BERGEPAINT - Fundamental Analysis: Financial Health & Valuation
Last Updated Time : 20 Dec 25, 11:14 pm
Back to Fundamental ListFundamental Rating: 3.7
| Stock Code | BERGEPAINT | Market Cap | 62,377 Cr. | Current Price | 535 ₹ | High / Low | 605 ₹ |
| Stock P/E | 60.0 | Book Value | 49.0 ₹ | Dividend Yield | 0.72 % | ROCE | 24.9 % |
| ROE | 20.0 % | Face Value | 1.00 ₹ | DMA 50 | 551 ₹ | DMA 200 | 544 ₹ |
| Chg in FII Hold | -0.24 % | Chg in DII Hold | 0.26 % | PAT Qtr | 176 Cr. | PAT Prev Qtr | 321 Cr. |
| RSI | 37.9 | MACD | -5.50 | Volume | 91,946 | Avg Vol 1Wk | 1,21,939 |
| Low price | 438 ₹ | High price | 605 ₹ | PEG Ratio | 4.64 | Debt to equity | 0.08 |
| 52w Index | 58.2 % | Qtr Profit Var | -23.0 % | EPS | 8.69 ₹ | Industry PE | 38.7 |
📊 Financials: Berger Paints shows strong fundamentals with ROE at 20.0% and ROCE at 24.9%, reflecting efficient capital utilization. EPS stands at ₹8.69, supported by profitability. Debt-to-equity ratio of 0.08 indicates a virtually debt-free balance sheet, ensuring financial stability. However, quarterly PAT declined from ₹321 Cr. to ₹176 Cr. (-23% QoQ), showing short-term earnings pressure.
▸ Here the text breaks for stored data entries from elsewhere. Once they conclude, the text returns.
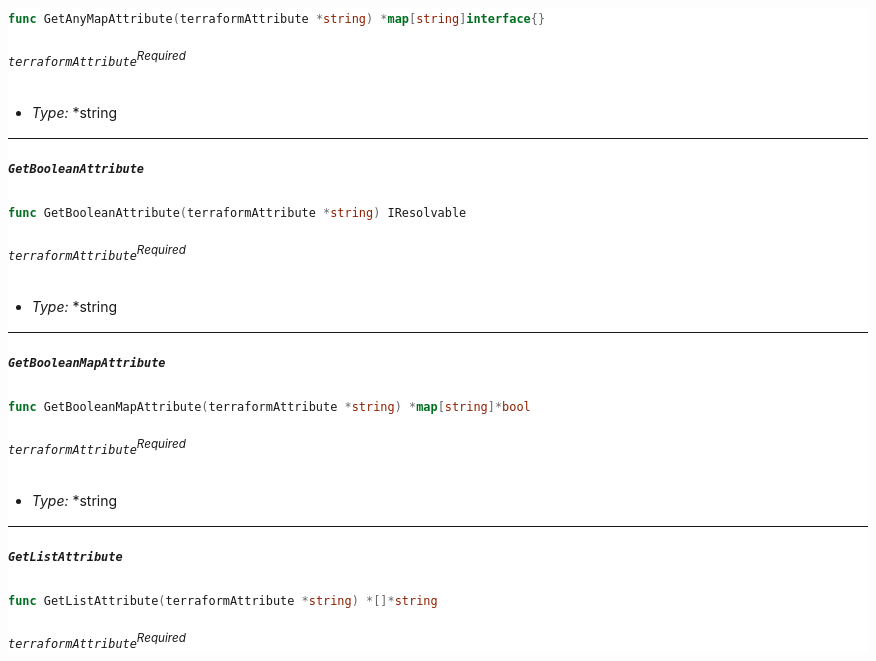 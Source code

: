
 ```go
func GetAnyMapAttribute(terraformAttribute *string) *map[string]interface{}
```

###### `terraformAttribute`<sup>Required</sup> <a name="terraformAttribute" id="@cdktf/provider-ionoscloud.dataplatformCluster.DataplatformCluster.getAnyMapAttribute.parameter.terraformAttribute"></a>

- *Type:* *string

---

##### `GetBooleanAttribute` <a name="GetBooleanAttribute" id="@cdktf/provider-ionoscloud.dataplatformCluster.DataplatformCluster.getBooleanAttribute"></a>

```go
func GetBooleanAttribute(terraformAttribute *string) IResolvable
```

###### `terraformAttribute`<sup>Required</sup> <a name="terraformAttribute" id="@cdktf/provider-ionoscloud.dataplatformCluster.DataplatformCluster.getBooleanAttribute.parameter.terraformAttribute"></a>

- *Type:* *string

---

##### `GetBooleanMapAttribute` <a name="GetBooleanMapAttribute" id="@cdktf/provider-ionoscloud.dataplatformCluster.DataplatformCluster.getBooleanMapAttribute"></a>

```go
func GetBooleanMapAttribute(terraformAttribute *string) *map[string]*bool
```

###### `terraformAttribute`<sup>Required</sup> <a name="terraformAttribute" id="@cdktf/provider-ionoscloud.dataplatformCluster.DataplatformCluster.getBooleanMapAttribute.parameter.terraformAttribute"></a>

- *Type:* *string

---

##### `GetListAttribute` <a name="GetListAttribute" id="@cdktf/provider-ionoscloud.dataplatformCluster.DataplatformCluster.getListAttribute"></a>

```go
func GetListAttribute(terraformAttribute *string) *[]*string
```

###### `terraformAttribute`<sup>Required</sup> <a name="terraformAttribute" id="@cdktf/provider-ionoscloud.dataplatformCluster.DataplatformCluster.getListAttribute.parameter.terraformAttribute"></a>

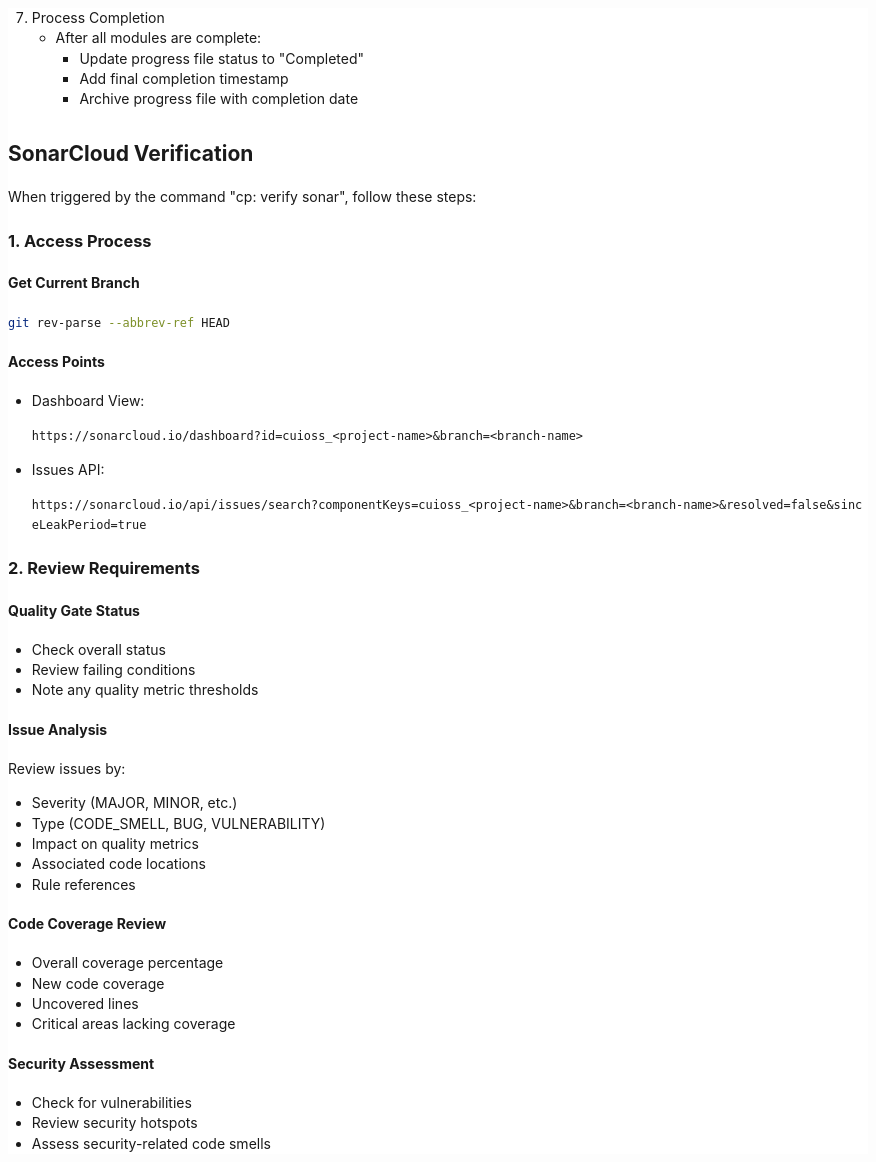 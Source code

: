 7. Process Completion
   - After all modules are complete:
     * Update progress file status to "Completed"
     * Add final completion timestamp
     * Archive progress file with completion date

## SonarCloud Verification

When triggered by the command "cp: verify sonar", follow these steps:

### 1. Access Process

#### Get Current Branch
```bash
git rev-parse --abbrev-ref HEAD
```

#### Access Points
- Dashboard View:
  ```
  https://sonarcloud.io/dashboard?id=cuioss_<project-name>&branch=<branch-name>
  ```
- Issues API:
  ```
  https://sonarcloud.io/api/issues/search?componentKeys=cuioss_<project-name>&branch=<branch-name>&resolved=false&sinceLeakPeriod=true
  ```

### 2. Review Requirements

#### Quality Gate Status
- Check overall status
- Review failing conditions
- Note any quality metric thresholds

#### Issue Analysis
Review issues by:
- Severity (MAJOR, MINOR, etc.)
- Type (CODE_SMELL, BUG, VULNERABILITY)
- Impact on quality metrics
- Associated code locations
- Rule references

#### Code Coverage Review
- Overall coverage percentage
- New code coverage
- Uncovered lines
- Critical areas lacking coverage

#### Security Assessment
- Check for vulnerabilities
- Review security hotspots
- Assess security-related code smells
💹 Valuation: Current P/E of 60.0 is significantly higher than the industry average of 38.7, suggesting overvaluation. P/B ratio (~10.9) is elevated compared to book value of ₹49. PEG ratio of 4.64 highlights weak earnings growth relative to valuation. Intrinsic value appears lower than current price, limiting margin of safety.
🎨 Business Model: Berger Paints operates in decorative and industrial paints, with strong brand recognition and distribution reach. Competitive advantage lies in its wide retail presence, innovation in product offerings, and strong demand from housing and infrastructure sectors. However, earnings volatility and raw material cost pressures remain challenges.
📈 Entry Zone: Attractive accumulation zone is around ₹500–₹520 (near support and below DMA 50 & 200). Current price ₹535 is below both DMA 50 and DMA 200, indicating bearish momentum. RSI at 37.9 suggests oversold conditions, while MACD (-5.50) signals weakness.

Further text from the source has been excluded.